Data provided
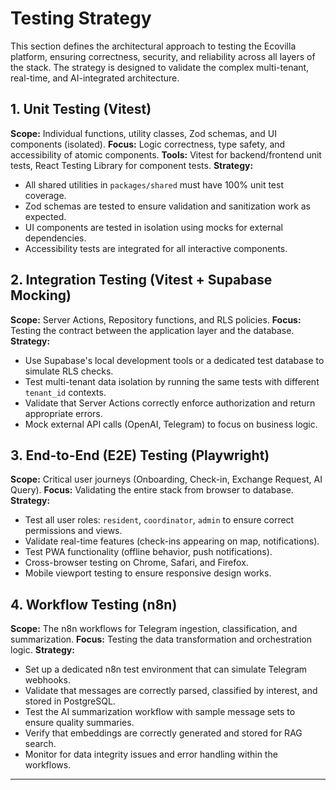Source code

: # Testing Strategy

This section defines the architectural approach to testing the Ecovilla platform, ensuring correctness, security, and reliability across all layers of the stack. The strategy is designed to validate the complex multi-tenant, real-time, and AI-integrated architecture.

## 1. Unit Testing (Vitest)

**Scope:** Individual functions, utility classes, Zod schemas, and UI components (isolated).
**Focus:** Logic correctness, type safety, and accessibility of atomic components.
**Tools:** Vitest for backend/frontend unit tests, React Testing Library for component tests.
**Strategy:**
- All shared utilities in `packages/shared` must have 100% unit test coverage.
- Zod schemas are tested to ensure validation and sanitization work as expected.
- UI components are tested in isolation using mocks for external dependencies.
- Accessibility tests are integrated for all interactive components.

## 2. Integration Testing (Vitest + Supabase Mocking)

**Scope:** Server Actions, Repository functions, and RLS policies.
**Focus:** Testing the contract between the application layer and the database.
**Strategy:**
- Use Supabase's local development tools or a dedicated test database to simulate RLS checks.
- Test multi-tenant data isolation by running the same tests with different `tenant_id` contexts.
- Validate that Server Actions correctly enforce authorization and return appropriate errors.
- Mock external API calls (OpenAI, Telegram) to focus on business logic.

## 3. End-to-End (E2E) Testing (Playwright)

**Scope:** Critical user journeys (Onboarding, Check-in, Exchange Request, AI Query).
**Focus:** Validating the entire stack from browser to database.
**Strategy:**
- Test all user roles: `resident`, `coordinator`, `admin` to ensure correct permissions and views.
- Validate real-time features (check-ins appearing on map, notifications).
- Test PWA functionality (offline behavior, push notifications).
- Cross-browser testing on Chrome, Safari, and Firefox.
- Mobile viewport testing to ensure responsive design works.

## 4. Workflow Testing (n8n)

**Scope:** The n8n workflows for Telegram ingestion, classification, and summarization.
**Focus:** Testing the data transformation and orchestration logic.
**Strategy:**
- Set up a dedicated n8n test environment that can simulate Telegram webhooks.
- Validate that messages are correctly parsed, classified by interest, and stored in PostgreSQL.
- Test the AI summarization workflow with sample message sets to ensure quality summaries.
- Verify that embeddings are correctly generated and stored for RAG search.
- Monitor for data integrity issues and error handling within the workflows.

---
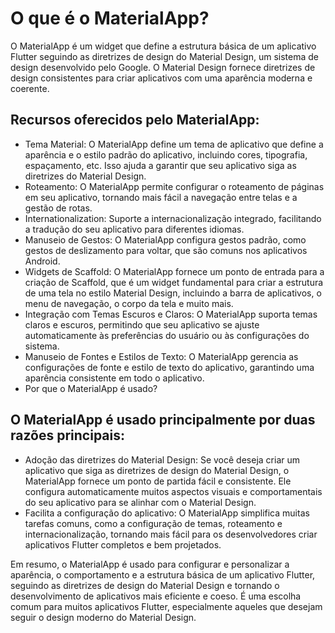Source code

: # O que é o MaterialApp?
O MaterialApp é um widget que define a estrutura básica de um aplicativo Flutter seguindo as diretrizes de design do Material Design, um sistema de design desenvolvido pelo Google. O Material Design fornece diretrizes de design consistentes para criar aplicativos com uma aparência moderna e coerente.

## Recursos oferecidos pelo MaterialApp:
 - Tema Material: O MaterialApp define um tema de aplicativo que define a aparência e o estilo padrão do aplicativo, incluindo cores, tipografia, espaçamento, etc. Isso ajuda a garantir que seu aplicativo siga as diretrizes do Material Design.
- Roteamento: O MaterialApp permite configurar o roteamento de páginas em seu aplicativo, tornando mais fácil a navegação entre telas e a gestão de rotas.
- Internationalization: Suporte a internacionalização integrado, facilitando a tradução do seu aplicativo para diferentes idiomas.
- Manuseio de Gestos: O MaterialApp configura gestos padrão, como gestos de deslizamento para voltar, que são comuns nos aplicativos Android.
- Widgets de Scaffold: O MaterialApp fornece um ponto de entrada para a criação de Scaffold, que é um widget fundamental para criar a estrutura de uma tela no estilo Material Design, incluindo a barra de aplicativos, o menu de navegação, o corpo da tela e muito mais.
- Integração com Temas Escuros e Claros: O MaterialApp suporta temas claros e escuros, permitindo que seu aplicativo se ajuste automaticamente às preferências do usuário ou às configurações do sistema.
- Manuseio de Fontes e Estilos de Texto: O MaterialApp gerencia as configurações de fonte e estilo de texto do aplicativo, garantindo uma aparência consistente em todo o aplicativo.
- Por que o MaterialApp é usado? 

## O MaterialApp é usado principalmente por duas razões principais:

- Adoção das diretrizes do Material Design: Se você deseja criar um aplicativo que siga as diretrizes de design do Material Design, o MaterialApp fornece um ponto de partida fácil e consistente. Ele configura automaticamente muitos aspectos visuais e comportamentais do seu aplicativo para se alinhar com o Material Design.
- Facilita a configuração do aplicativo: O MaterialApp simplifica muitas tarefas comuns, como a configuração de temas, roteamento e internacionalização, tornando mais fácil para os desenvolvedores criar aplicativos Flutter completos e bem projetados.

Em resumo, o MaterialApp é usado para configurar e personalizar a aparência, o comportamento e a estrutura básica de um aplicativo Flutter, seguindo as diretrizes de design do Material Design e tornando o desenvolvimento de aplicativos mais eficiente e coeso. É uma escolha comum para muitos aplicativos Flutter, especialmente aqueles que desejam seguir o design moderno do Material Design.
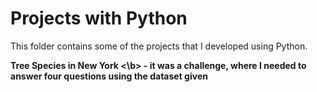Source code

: # Projects with Python

This folder contains some of the projects that I developed using Python.


<b> Tree Species in New York <\b> - it was a challenge, where I needed to answer four questions using the dataset given
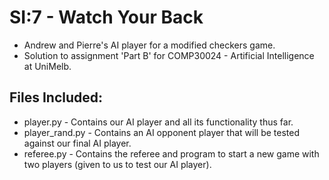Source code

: # SI:7 - Watch Your Back
  - Andrew and Pierre's AI player for a modified checkers game.
  - Solution to assignment 'Part B' for COMP30024 - Artificial Intelligence at UniMelb.

## Files Included:
  - player.py       - Contains our AI player and all its functionality thus far.
  - player_rand.py  - Contains an AI opponent player that will be tested against our final AI player.
  - referee.py      - Contains the referee and program to start a new game with two players (given to us to test our AI player).
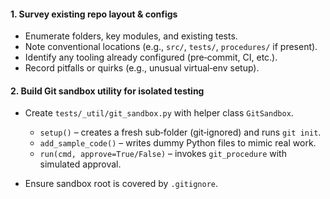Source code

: #### 1. Survey existing repo layout & configs

* Enumerate folders, key modules, and existing tests.
* Note conventional locations (e.g., `src/`, `tests/`, `procedures/` if present).
* Identify any tooling already configured (pre‑commit, CI, etc.).
* Record pitfalls or quirks (e.g., unusual virtual‑env setup).

#### 2. Build Git sandbox utility for isolated testing

* Create `tests/_util/git_sandbox.py` with helper class `GitSandbox`.

  * `setup()` – creates a fresh sub‑folder (git‑ignored) and runs `git init`.
  * `add_sample_code()` – writes dummy Python files to mimic real work.
  * `run(cmd, approve=True/False)` – invokes `git_procedure` with simulated approval.
* Ensure sandbox root is covered by `.gitignore`.
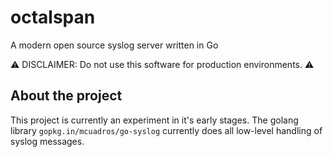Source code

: # octalspan

A modern open source syslog server written in Go

:warning: DISCLAIMER: Do not use this software for production environments. :warning:

## About the project

This project is currently an experiment in it's early stages.  The golang library `gopkg.in/mcuadros/go-syslog` currently does all low-level handling of syslog messages.



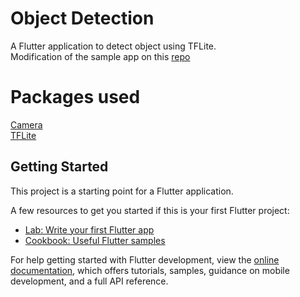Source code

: # Object Detection

A Flutter application to detect object using TFLite.  
Modification of the sample app on this [repo](https://github.com/shaqian/flutter_realtime_detection) 

# Packages used
[Camera](https://pub.dev/packages/camera)  
[TFLite](https://pub.dev/packages/flutter_tflite)

## Getting Started

This project is a starting point for a Flutter application.

A few resources to get you started if this is your first Flutter project:

- [Lab: Write your first Flutter app](https://docs.flutter.dev/get-started/codelab)
- [Cookbook: Useful Flutter samples](https://docs.flutter.dev/cookbook)

For help getting started with Flutter development, view the
[online documentation](https://docs.flutter.dev/), which offers tutorials,
samples, guidance on mobile development, and a full API reference.
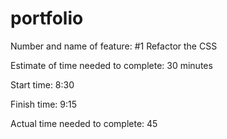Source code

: # portfolio

Number and name of feature: #1 Refactor the CSS

Estimate of time needed to complete: 30 minutes

Start time: 8:30

Finish time: 9:15

Actual time needed to complete: 45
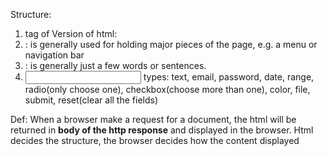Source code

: Structure:
1. tag of Version of html: <!DOCTYPE html>
2. <div>: is generally used for holding major pieces of the page, e.g. a menu or navigation bar 
3. <span>: is generally just a few words or sentences.
4. <input type=""> 
    types: text, email, password, date, range, radio(only choose one), checkbox(choose more than one), color, file, submit, reset(clear all the fields)
Def:
When a browser make a request for a document, the html will be returned in **body of the http response** and displayed in the browser.
Html decides the structure, the browser decides how the content displayed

What you are asked to do
Check every line of the entries above, and copy those that carry the string "database".

Output for this exercise
**Focus:** Testing the contract between the application layer and the database.
- Use Supabase's local development tools or a dedicated test database to simulate RLS checks.
**Focus:** Validating the entire stack from browser to database.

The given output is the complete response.